In general, market shares for all products are growing more strongly at the hypermarkets than at the discount stores. Dziallas says that the discount store would have to broaden its range of products in order to be able to serve one-stop shopping, i.e., total shopping in one store, more as well.
"Organic goes mainstream"
NielsenIQ also notes that different diet types also showed important significance in purchasing behavior. These are categorized as the unconcerned, the pragmatic, the trendy, the body-conscious, the committed, the natural, and the conscientious. With a spending share of 17% and a growth contribution of 23%, the nature-conscious represent the largest increase here. Important to this group are the topics of regionality, seasonality, but also fair trade, etc.
In addition, the principle of one-stop shopping dominates purchasing behavior. Since Corona, there is also a desire for easier accessibility.
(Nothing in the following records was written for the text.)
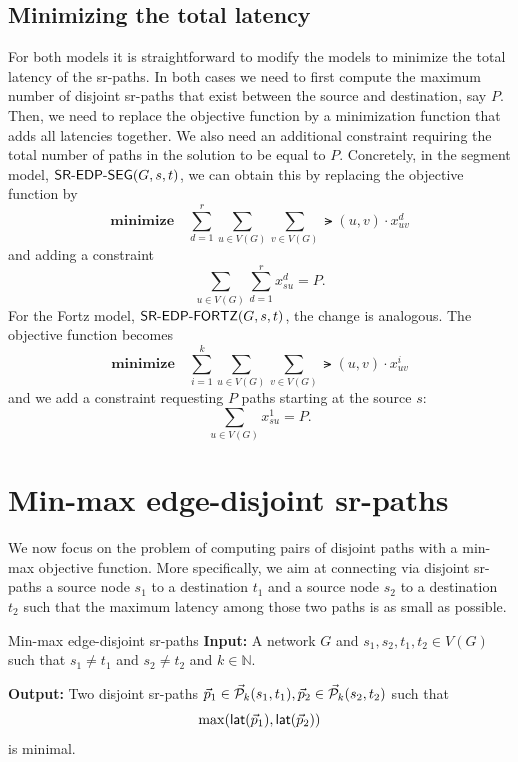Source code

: \subsection{Minimizing the total latency}

For both models it is straightforward to modify the models to minimize the total latency of the sr-paths.
In both cases we need to first compute the maximum number of disjoint sr-paths that exist between the source
and destination, say $P$. Then, we need to replace the objective function by a minimization function that
adds all latencies together. We also need an additional constraint requiring the total number of paths in the solution to be equal to $P$.
Concretely, in the segment model, $\textsf{SR-EDP-SEG}(G, s, t)$, we can obtain this by replacing the objective function by
$$
\textbf{minimize} \quad \sum_{d = 1}^r \sum_{u \in V(G)} \sum_{v \in V(G)} \lat(u, v) \cdot x^d_{uv} 
$$
and adding a constraint
$$
\sum_{u \in V(G)} \sum_{d = 1}^r x^d_{su} = P. 
$$
For the Fortz model, $\textsf{SR-EDP-FORTZ}(G, s, t)$, the change is analogous. The objective function
becomes 
$$
\textbf{minimize} \quad \sum_{i = 1}^k \sum_{u \in V(G)} \sum_{v \in V(G)} \lat(u, v) \cdot x^i_{uv} 
$$
and we add a constraint requesting $P$ paths starting at the source $s$:
$$
\sum_{u \in V(G)} x^1_{su} = P. 
$$


\section{Min-max edge-disjoint sr-paths}

We now focus on the problem of computing pairs of disjoint paths with a min-max objective function. More
specifically, we aim at connecting via disjoint sr-paths a source node 
$s_1$ to a destination $t_1$ and a source node $s_2$ to a destination $t_2$
such that the maximum latency among those two paths is as small as possible.

\begin{problem}{Min-max edge-disjoint sr-paths}
\label{prob:disjointsrp}
\textbf{Input:} A network $G$ and $s_1, s_2, t_1, t_2 \in V(G)$ such that $s_1 \neq t_1$ and $s_2 \neq t_2$
and $k \in \mathbb{N}$.

\textbf{Output:} Two disjoint sr-paths $\vec{p}_1 \in \mathcal{\vec{P}}_k(s_1, t_1), \vec{p}_2 \in \mathcal{\vec{P}}_k(s_2, t_2)$ such that
$$
\max (\mathsf{lat}(\vec{p}_1), \mathsf{lat}(\vec{p}_2))
$$
is minimal.
\end{problem}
The consumer market fulfills both aspects, hence the corresponding figures.
Before Corona, bulk shopping was done once a week, primarily on weekends, but now many people shop during the week, for example, during their lunch break. Meanwhile, however, the total purchase is also done via e-commerce. "Fruit and vegetables are the drivers par excellence for e-commerce," Dziallas said in this context.
Online fruit and vegetable shopping is growing
While FMCG shopping is growing three times faster online than in bricks-and-mortar, bulk shopping is also growing twice as fast. The bulk purchase of fruit and vegetables is also showing higher sales.
Fruit and vegetables are currently triggering the really relevant bulk purchases. According to NielsenIQ, topics such as sustainability, as well as vegetarian and vegan nutrition, continue to be major growth drivers. '"Discounters definitely have some catching up to do here and should focus more on the breadth of their offerings. But that also applies to e-commerce because absolutely nothing works without fruit and vegetables."